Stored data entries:
--- START ---
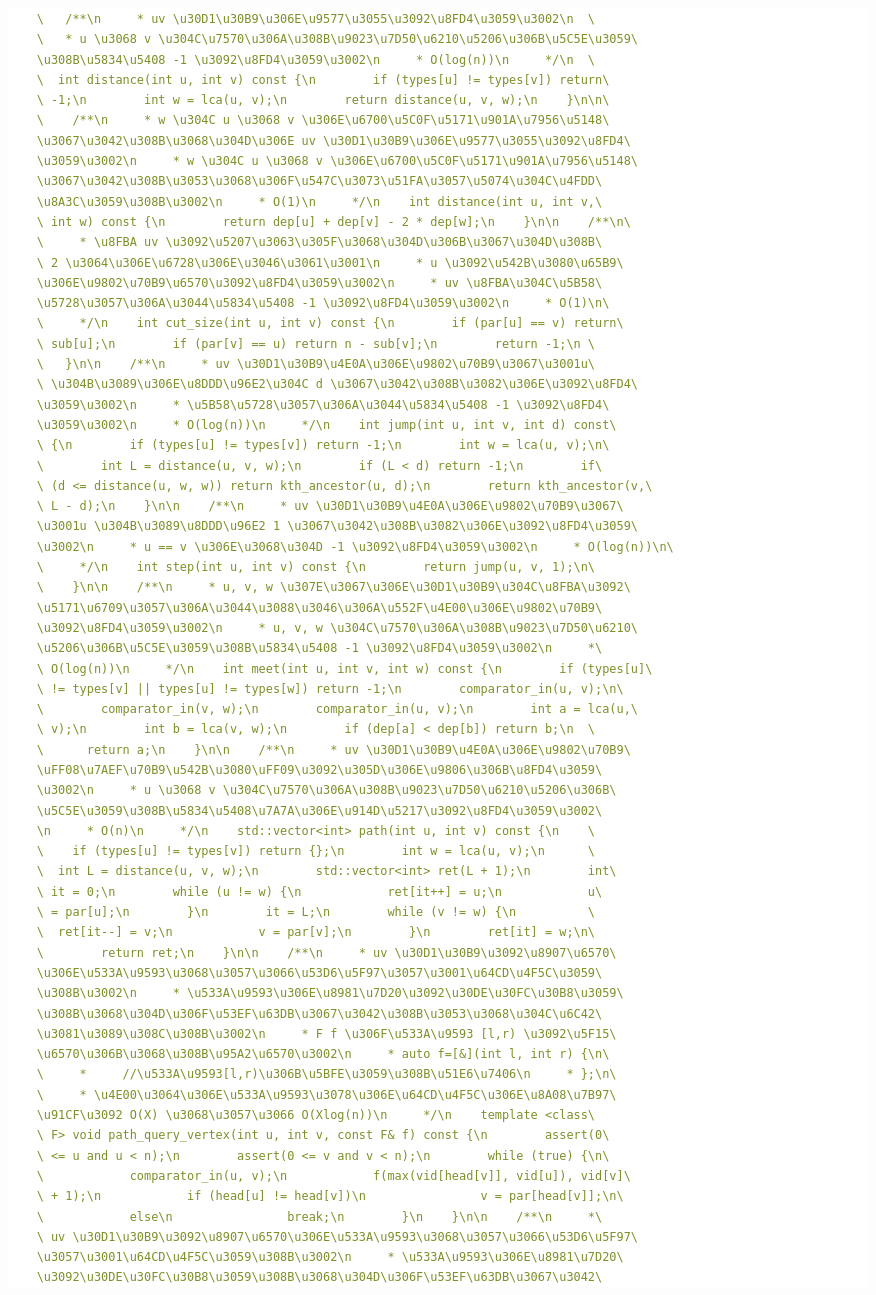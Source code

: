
 ```yaml
    \   /**\n     * uv \u30D1\u30B9\u306E\u9577\u3055\u3092\u8FD4\u3059\u3002\n  \
    \   * u \u3068 v \u304C\u7570\u306A\u308B\u9023\u7D50\u6210\u5206\u306B\u5C5E\u3059\
    \u308B\u5834\u5408 -1 \u3092\u8FD4\u3059\u3002\n     * O(log(n))\n     */\n  \
    \  int distance(int u, int v) const {\n        if (types[u] != types[v]) return\
    \ -1;\n        int w = lca(u, v);\n        return distance(u, v, w);\n    }\n\n\
    \    /**\n     * w \u304C u \u3068 v \u306E\u6700\u5C0F\u5171\u901A\u7956\u5148\
    \u3067\u3042\u308B\u3068\u304D\u306E uv \u30D1\u30B9\u306E\u9577\u3055\u3092\u8FD4\
    \u3059\u3002\n     * w \u304C u \u3068 v \u306E\u6700\u5C0F\u5171\u901A\u7956\u5148\
    \u3067\u3042\u308B\u3053\u3068\u306F\u547C\u3073\u51FA\u3057\u5074\u304C\u4FDD\
    \u8A3C\u3059\u308B\u3002\n     * O(1)\n     */\n    int distance(int u, int v,\
    \ int w) const {\n        return dep[u] + dep[v] - 2 * dep[w];\n    }\n\n    /**\n\
    \     * \u8FBA uv \u3092\u5207\u3063\u305F\u3068\u304D\u306B\u3067\u304D\u308B\
    \ 2 \u3064\u306E\u6728\u306E\u3046\u3061\u3001\n     * u \u3092\u542B\u3080\u65B9\
    \u306E\u9802\u70B9\u6570\u3092\u8FD4\u3059\u3002\n     * uv \u8FBA\u304C\u5B58\
    \u5728\u3057\u306A\u3044\u5834\u5408 -1 \u3092\u8FD4\u3059\u3002\n     * O(1)\n\
    \     */\n    int cut_size(int u, int v) const {\n        if (par[u] == v) return\
    \ sub[u];\n        if (par[v] == u) return n - sub[v];\n        return -1;\n \
    \   }\n\n    /**\n     * uv \u30D1\u30B9\u4E0A\u306E\u9802\u70B9\u3067\u3001u\
    \ \u304B\u3089\u306E\u8DDD\u96E2\u304C d \u3067\u3042\u308B\u3082\u306E\u3092\u8FD4\
    \u3059\u3002\n     * \u5B58\u5728\u3057\u306A\u3044\u5834\u5408 -1 \u3092\u8FD4\
    \u3059\u3002\n     * O(log(n))\n     */\n    int jump(int u, int v, int d) const\
    \ {\n        if (types[u] != types[v]) return -1;\n        int w = lca(u, v);\n\
    \        int L = distance(u, v, w);\n        if (L < d) return -1;\n        if\
    \ (d <= distance(u, w, w)) return kth_ancestor(u, d);\n        return kth_ancestor(v,\
    \ L - d);\n    }\n\n    /**\n     * uv \u30D1\u30B9\u4E0A\u306E\u9802\u70B9\u3067\
    \u3001u \u304B\u3089\u8DDD\u96E2 1 \u3067\u3042\u308B\u3082\u306E\u3092\u8FD4\u3059\
    \u3002\n     * u == v \u306E\u3068\u304D -1 \u3092\u8FD4\u3059\u3002\n     * O(log(n))\n\
    \     */\n    int step(int u, int v) const {\n        return jump(u, v, 1);\n\
    \    }\n\n    /**\n     * u, v, w \u307E\u3067\u306E\u30D1\u30B9\u304C\u8FBA\u3092\
    \u5171\u6709\u3057\u306A\u3044\u3088\u3046\u306A\u552F\u4E00\u306E\u9802\u70B9\
    \u3092\u8FD4\u3059\u3002\n     * u, v, w \u304C\u7570\u306A\u308B\u9023\u7D50\u6210\
    \u5206\u306B\u5C5E\u3059\u308B\u5834\u5408 -1 \u3092\u8FD4\u3059\u3002\n     *\
    \ O(log(n))\n     */\n    int meet(int u, int v, int w) const {\n        if (types[u]\
    \ != types[v] || types[u] != types[w]) return -1;\n        comparator_in(u, v);\n\
    \        comparator_in(v, w);\n        comparator_in(u, v);\n        int a = lca(u,\
    \ v);\n        int b = lca(v, w);\n        if (dep[a] < dep[b]) return b;\n  \
    \      return a;\n    }\n\n    /**\n     * uv \u30D1\u30B9\u4E0A\u306E\u9802\u70B9\
    \uFF08\u7AEF\u70B9\u542B\u3080\uFF09\u3092\u305D\u306E\u9806\u306B\u8FD4\u3059\
    \u3002\n     * u \u3068 v \u304C\u7570\u306A\u308B\u9023\u7D50\u6210\u5206\u306B\
    \u5C5E\u3059\u308B\u5834\u5408\u7A7A\u306E\u914D\u5217\u3092\u8FD4\u3059\u3002\
    \n     * O(n)\n     */\n    std::vector<int> path(int u, int v) const {\n    \
    \    if (types[u] != types[v]) return {};\n        int w = lca(u, v);\n      \
    \  int L = distance(u, v, w);\n        std::vector<int> ret(L + 1);\n        int\
    \ it = 0;\n        while (u != w) {\n            ret[it++] = u;\n            u\
    \ = par[u];\n        }\n        it = L;\n        while (v != w) {\n          \
    \  ret[it--] = v;\n            v = par[v];\n        }\n        ret[it] = w;\n\
    \        return ret;\n    }\n\n    /**\n     * uv \u30D1\u30B9\u3092\u8907\u6570\
    \u306E\u533A\u9593\u3068\u3057\u3066\u53D6\u5F97\u3057\u3001\u64CD\u4F5C\u3059\
    \u308B\u3002\n     * \u533A\u9593\u306E\u8981\u7D20\u3092\u30DE\u30FC\u30B8\u3059\
    \u308B\u3068\u304D\u306F\u53EF\u63DB\u3067\u3042\u308B\u3053\u3068\u304C\u6C42\
    \u3081\u3089\u308C\u308B\u3002\n     * F f \u306F\u533A\u9593 [l,r) \u3092\u5F15\
    \u6570\u306B\u3068\u308B\u95A2\u6570\u3002\n     * auto f=[&](int l, int r) {\n\
    \     *     //\u533A\u9593[l,r)\u306B\u5BFE\u3059\u308B\u51E6\u7406\n     * };\n\
    \     * \u4E00\u3064\u306E\u533A\u9593\u3078\u306E\u64CD\u4F5C\u306E\u8A08\u7B97\
    \u91CF\u3092 O(X) \u3068\u3057\u3066 O(Xlog(n))\n     */\n    template <class\
    \ F> void path_query_vertex(int u, int v, const F& f) const {\n        assert(0\
    \ <= u and u < n);\n        assert(0 <= v and v < n);\n        while (true) {\n\
    \            comparator_in(u, v);\n            f(max(vid[head[v]], vid[u]), vid[v]\
    \ + 1);\n            if (head[u] != head[v])\n                v = par[head[v]];\n\
    \            else\n                break;\n        }\n    }\n\n    /**\n     *\
    \ uv \u30D1\u30B9\u3092\u8907\u6570\u306E\u533A\u9593\u3068\u3057\u3066\u53D6\u5F97\
    \u3057\u3001\u64CD\u4F5C\u3059\u308B\u3002\n     * \u533A\u9593\u306E\u8981\u7D20\
    \u3092\u30DE\u30FC\u30B8\u3059\u308B\u3068\u304D\u306F\u53EF\u63DB\u3067\u3042\
```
--- END ---
Repeat the data word for word, minus any pictures.

Source code

:
 ```yaml
    \   /**\n     * uv \u30D1\u30B9\u306E\u9577\u3055\u3092\u8FD4\u3059\u3002\n  \
    \   * u \u3068 v \u304C\u7570\u306A\u308B\u9023\u7D50\u6210\u5206\u306B\u5C5E\u3059\
    \u308B\u5834\u5408 -1 \u3092\u8FD4\u3059\u3002\n     * O(log(n))\n     */\n  \
    \  int distance(int u, int v) const {\n        if (types[u] != types[v]) return\
    \ -1;\n        int w = lca(u, v);\n        return distance(u, v, w);\n    }\n\n\
    \    /**\n     * w \u304C u \u3068 v \u306E\u6700\u5C0F\u5171\u901A\u7956\u5148\
    \u3067\u3042\u308B\u3068\u304D\u306E uv \u30D1\u30B9\u306E\u9577\u3055\u3092\u8FD4\
    \u3059\u3002\n     * w \u304C u \u3068 v \u306E\u6700\u5C0F\u5171\u901A\u7956\u5148\
    \u3067\u3042\u308B\u3053\u3068\u306F\u547C\u3073\u51FA\u3057\u5074\u304C\u4FDD\
    \u8A3C\u3059\u308B\u3002\n     * O(1)\n     */\n    int distance(int u, int v,\
    \ int w) const {\n        return dep[u] + dep[v] - 2 * dep[w];\n    }\n\n    /**\n\
    \     * \u8FBA uv \u3092\u5207\u3063\u305F\u3068\u304D\u306B\u3067\u304D\u308B\
    \ 2 \u3064\u306E\u6728\u306E\u3046\u3061\u3001\n     * u \u3092\u542B\u3080\u65B9\
    \u306E\u9802\u70B9\u6570\u3092\u8FD4\u3059\u3002\n     * uv \u8FBA\u304C\u5B58\
    \u5728\u3057\u306A\u3044\u5834\u5408 -1 \u3092\u8FD4\u3059\u3002\n     * O(1)\n\
    \     */\n    int cut_size(int u, int v) const {\n        if (par[u] == v) return\
    \ sub[u];\n        if (par[v] == u) return n - sub[v];\n        return -1;\n \
    \   }\n\n    /**\n     * uv \u30D1\u30B9\u4E0A\u306E\u9802\u70B9\u3067\u3001u\
    \ \u304B\u3089\u306E\u8DDD\u96E2\u304C d \u3067\u3042\u308B\u3082\u306E\u3092\u8FD4\
    \u3059\u3002\n     * \u5B58\u5728\u3057\u306A\u3044\u5834\u5408 -1 \u3092\u8FD4\
    \u3059\u3002\n     * O(log(n))\n     */\n    int jump(int u, int v, int d) const\
    \ {\n        if (types[u] != types[v]) return -1;\n        int w = lca(u, v);\n\
    \        int L = distance(u, v, w);\n        if (L < d) return -1;\n        if\
    \ (d <= distance(u, w, w)) return kth_ancestor(u, d);\n        return kth_ancestor(v,\
    \ L - d);\n    }\n\n    /**\n     * uv \u30D1\u30B9\u4E0A\u306E\u9802\u70B9\u3067\
    \u3001u \u304B\u3089\u8DDD\u96E2 1 \u3067\u3042\u308B\u3082\u306E\u3092\u8FD4\u3059\
    \u3002\n     * u == v \u306E\u3068\u304D -1 \u3092\u8FD4\u3059\u3002\n     * O(log(n))\n\
    \     */\n    int step(int u, int v) const {\n        return jump(u, v, 1);\n\
    \    }\n\n    /**\n     * u, v, w \u307E\u3067\u306E\u30D1\u30B9\u304C\u8FBA\u3092\
    \u5171\u6709\u3057\u306A\u3044\u3088\u3046\u306A\u552F\u4E00\u306E\u9802\u70B9\
    \u3092\u8FD4\u3059\u3002\n     * u, v, w \u304C\u7570\u306A\u308B\u9023\u7D50\u6210\
    \u5206\u306B\u5C5E\u3059\u308B\u5834\u5408 -1 \u3092\u8FD4\u3059\u3002\n     *\
    \ O(log(n))\n     */\n    int meet(int u, int v, int w) const {\n        if (types[u]\
    \ != types[v] || types[u] != types[w]) return -1;\n        comparator_in(u, v);\n\
    \        comparator_in(v, w);\n        comparator_in(u, v);\n        int a = lca(u,\
    \ v);\n        int b = lca(v, w);\n        if (dep[a] < dep[b]) return b;\n  \
    \      return a;\n    }\n\n    /**\n     * uv \u30D1\u30B9\u4E0A\u306E\u9802\u70B9\
    \uFF08\u7AEF\u70B9\u542B\u3080\uFF09\u3092\u305D\u306E\u9806\u306B\u8FD4\u3059\
    \u3002\n     * u \u3068 v \u304C\u7570\u306A\u308B\u9023\u7D50\u6210\u5206\u306B\
    \u5C5E\u3059\u308B\u5834\u5408\u7A7A\u306E\u914D\u5217\u3092\u8FD4\u3059\u3002\
    \n     * O(n)\n     */\n    std::vector<int> path(int u, int v) const {\n    \
    \    if (types[u] != types[v]) return {};\n        int w = lca(u, v);\n      \
    \  int L = distance(u, v, w);\n        std::vector<int> ret(L + 1);\n        int\
    \ it = 0;\n        while (u != w) {\n            ret[it++] = u;\n            u\
    \ = par[u];\n        }\n        it = L;\n        while (v != w) {\n          \
    \  ret[it--] = v;\n            v = par[v];\n        }\n        ret[it] = w;\n\
    \        return ret;\n    }\n\n    /**\n     * uv \u30D1\u30B9\u3092\u8907\u6570\
    \u306E\u533A\u9593\u3068\u3057\u3066\u53D6\u5F97\u3057\u3001\u64CD\u4F5C\u3059\
    \u308B\u3002\n     * \u533A\u9593\u306E\u8981\u7D20\u3092\u30DE\u30FC\u30B8\u3059\
    \u308B\u3068\u304D\u306F\u53EF\u63DB\u3067\u3042\u308B\u3053\u3068\u304C\u6C42\
    \u3081\u3089\u308C\u308B\u3002\n     * F f \u306F\u533A\u9593 [l,r) \u3092\u5F15\
    \u6570\u306B\u3068\u308B\u95A2\u6570\u3002\n     * auto f=[&](int l, int r) {\n\
    \     *     //\u533A\u9593[l,r)\u306B\u5BFE\u3059\u308B\u51E6\u7406\n     * };\n\
    \     * \u4E00\u3064\u306E\u533A\u9593\u3078\u306E\u64CD\u4F5C\u306E\u8A08\u7B97\
    \u91CF\u3092 O(X) \u3068\u3057\u3066 O(Xlog(n))\n     */\n    template <class\
    \ F> void path_query_vertex(int u, int v, const F& f) const {\n        assert(0\
    \ <= u and u < n);\n        assert(0 <= v and v < n);\n        while (true) {\n\
    \            comparator_in(u, v);\n            f(max(vid[head[v]], vid[u]), vid[v]\
    \ + 1);\n            if (head[u] != head[v])\n                v = par[head[v]];\n\
    \            else\n                break;\n        }\n    }\n\n    /**\n     *\
    \ uv \u30D1\u30B9\u3092\u8907\u6570\u306E\u533A\u9593\u3068\u3057\u3066\u53D6\u5F97\
    \u3057\u3001\u64CD\u4F5C\u3059\u308B\u3002\n     * \u533A\u9593\u306E\u8981\u7D20\
    \u3092\u30DE\u30FC\u30B8\u3059\u308B\u3068\u304D\u306F\u53EF\u63DB\u3067\u3042\
```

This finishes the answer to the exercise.